Analysis – Now the goldrush is over.

But this is not really the case. Bustling activity in the corporate finance departments of most accountancy firms contradicts the apparent reality.

And according to experts at Grant Thornton, the idea there is no investment to be found for start-ups is an illusion.

Historically it has always been difficult for start-ups to find funding.

And the onset of the dotcom gold rush probably did little to soften investors’ sentiments to funding start-up businesses.

Yet there is a great deal of money out there with investors proactively seeking potential investments, according to Wendy Hart, corporate finance partner at Grant Thornton’s Oxford office, which led the way in establishing GT’s corporate finance initiative.

In 1998 Oxford-graduate Hart returned from secondment at NatWest and suggested an initiative that would attract hi-tech businesses.

‘Grant Thornton traditionally targeted businesses between the scale of £2m and £50m. But that’s where everyone else was targeting too. So we made a decision locally to target start-ups.’

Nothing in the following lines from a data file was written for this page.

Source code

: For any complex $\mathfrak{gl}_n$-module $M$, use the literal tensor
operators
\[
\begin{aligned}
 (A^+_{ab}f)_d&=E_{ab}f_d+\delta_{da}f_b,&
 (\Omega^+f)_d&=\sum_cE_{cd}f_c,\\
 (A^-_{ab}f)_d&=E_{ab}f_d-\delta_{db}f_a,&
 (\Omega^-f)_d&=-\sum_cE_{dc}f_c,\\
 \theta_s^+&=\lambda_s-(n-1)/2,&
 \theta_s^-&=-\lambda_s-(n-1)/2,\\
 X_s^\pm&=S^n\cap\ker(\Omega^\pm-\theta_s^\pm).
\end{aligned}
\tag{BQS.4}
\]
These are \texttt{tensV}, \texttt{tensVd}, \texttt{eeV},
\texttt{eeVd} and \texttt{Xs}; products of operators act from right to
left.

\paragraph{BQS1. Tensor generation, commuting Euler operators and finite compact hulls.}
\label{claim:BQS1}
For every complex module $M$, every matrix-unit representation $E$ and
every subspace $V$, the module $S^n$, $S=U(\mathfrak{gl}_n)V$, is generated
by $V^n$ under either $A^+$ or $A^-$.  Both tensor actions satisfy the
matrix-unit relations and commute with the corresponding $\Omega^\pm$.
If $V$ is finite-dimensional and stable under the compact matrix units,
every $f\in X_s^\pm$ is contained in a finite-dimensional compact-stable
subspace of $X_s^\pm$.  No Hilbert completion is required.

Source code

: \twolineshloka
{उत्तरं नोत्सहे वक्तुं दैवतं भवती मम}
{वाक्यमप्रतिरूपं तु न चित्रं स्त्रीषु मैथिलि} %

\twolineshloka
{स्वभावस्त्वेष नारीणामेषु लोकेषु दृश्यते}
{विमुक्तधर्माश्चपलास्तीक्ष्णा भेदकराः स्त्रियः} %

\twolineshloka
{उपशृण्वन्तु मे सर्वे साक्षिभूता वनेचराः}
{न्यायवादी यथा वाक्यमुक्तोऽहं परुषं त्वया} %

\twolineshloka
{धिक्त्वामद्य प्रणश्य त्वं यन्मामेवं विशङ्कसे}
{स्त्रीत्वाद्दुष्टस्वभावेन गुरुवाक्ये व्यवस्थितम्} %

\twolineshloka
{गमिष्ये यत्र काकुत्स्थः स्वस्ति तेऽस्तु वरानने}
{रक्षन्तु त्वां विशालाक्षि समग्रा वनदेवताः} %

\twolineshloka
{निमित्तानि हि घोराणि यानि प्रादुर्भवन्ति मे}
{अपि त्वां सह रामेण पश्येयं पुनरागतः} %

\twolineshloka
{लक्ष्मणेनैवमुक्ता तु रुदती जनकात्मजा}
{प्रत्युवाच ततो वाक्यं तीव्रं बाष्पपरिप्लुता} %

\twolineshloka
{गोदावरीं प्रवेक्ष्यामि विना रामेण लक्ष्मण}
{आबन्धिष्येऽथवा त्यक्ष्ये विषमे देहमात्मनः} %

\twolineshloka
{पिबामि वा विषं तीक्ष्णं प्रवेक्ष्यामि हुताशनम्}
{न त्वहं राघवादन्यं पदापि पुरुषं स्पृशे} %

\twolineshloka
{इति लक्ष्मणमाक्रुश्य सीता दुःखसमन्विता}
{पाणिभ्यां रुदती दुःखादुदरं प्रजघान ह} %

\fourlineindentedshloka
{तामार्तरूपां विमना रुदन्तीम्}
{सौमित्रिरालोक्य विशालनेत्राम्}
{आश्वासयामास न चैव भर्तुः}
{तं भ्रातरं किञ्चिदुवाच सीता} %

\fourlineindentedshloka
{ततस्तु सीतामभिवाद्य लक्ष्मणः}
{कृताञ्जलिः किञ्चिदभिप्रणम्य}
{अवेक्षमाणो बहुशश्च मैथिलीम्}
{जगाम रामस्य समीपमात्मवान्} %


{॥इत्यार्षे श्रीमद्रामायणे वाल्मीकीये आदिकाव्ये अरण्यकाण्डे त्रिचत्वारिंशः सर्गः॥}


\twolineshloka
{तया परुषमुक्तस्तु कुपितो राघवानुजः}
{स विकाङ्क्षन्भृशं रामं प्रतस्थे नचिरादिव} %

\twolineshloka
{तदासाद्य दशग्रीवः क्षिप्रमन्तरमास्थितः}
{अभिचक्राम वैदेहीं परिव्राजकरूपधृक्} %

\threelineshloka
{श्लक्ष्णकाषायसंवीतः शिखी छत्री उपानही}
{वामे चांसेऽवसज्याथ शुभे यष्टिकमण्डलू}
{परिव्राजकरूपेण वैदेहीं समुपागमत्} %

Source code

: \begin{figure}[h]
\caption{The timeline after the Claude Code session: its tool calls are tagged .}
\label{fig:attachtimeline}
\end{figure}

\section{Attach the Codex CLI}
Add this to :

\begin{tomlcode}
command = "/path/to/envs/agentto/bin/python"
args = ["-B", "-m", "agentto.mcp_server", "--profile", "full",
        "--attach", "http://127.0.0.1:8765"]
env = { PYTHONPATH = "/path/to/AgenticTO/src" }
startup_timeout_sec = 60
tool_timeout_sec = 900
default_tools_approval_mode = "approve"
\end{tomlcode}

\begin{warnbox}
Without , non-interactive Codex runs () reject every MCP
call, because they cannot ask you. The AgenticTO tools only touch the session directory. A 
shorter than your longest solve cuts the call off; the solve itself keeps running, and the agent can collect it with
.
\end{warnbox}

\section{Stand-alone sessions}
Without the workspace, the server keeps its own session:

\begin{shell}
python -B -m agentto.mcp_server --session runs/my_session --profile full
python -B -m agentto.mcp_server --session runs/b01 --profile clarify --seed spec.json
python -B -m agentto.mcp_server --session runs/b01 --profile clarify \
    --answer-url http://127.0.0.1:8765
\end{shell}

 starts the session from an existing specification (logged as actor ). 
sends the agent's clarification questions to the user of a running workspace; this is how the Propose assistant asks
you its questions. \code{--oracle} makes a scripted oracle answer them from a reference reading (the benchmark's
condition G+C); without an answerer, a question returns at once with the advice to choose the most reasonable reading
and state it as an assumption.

The initiative has developed into a specialist hi-tech group in Oxford that includes a cross-disciplinary team of 20 staff dedicated to advising technology businesses at all stages of their life cycle.

It has been so successful in Oxford that GT has decided to roll it out to its Edinburgh, Glasgow, London, Cambridge and Milton Keynes offices.

‘We’ve got between 35 and 40 technology companies on board and we’re getting new ones all the time.

The firm is basing any new initiatives at its offices in university towns and new business park developments because that, according to Hart, is where many of the most innovative and successful ideas come from.

Nevertheless, gone are the days when budding entrepreneurs and investors looking for a quick buck would join forces based on a whimsical idea written down on the back of a beermat. Entrepreneurs are all too aware of the difficulty in obtaining funding following the dotcom crash.

Dr John Wood, managing director of Site Intelligent, a Grant Thorton client which carries out intelligent analysis of website visitors and which began trading earlier this year, is a good example of how a simple innovative idea can become a marketable product.

Site Intelligence is in fact a product borne of Wood’s frustration. As a director of product management for a hi-tech company based in Oxford, Wood found he did not have the necessary tools to analyse the company’s customer online database.

‘It’s basically a good old-fashioned idea of marketing. We segment the database to tune into which customers are buying products. Old fashioned marketing and business savvy was forgotten in the internet gold rush.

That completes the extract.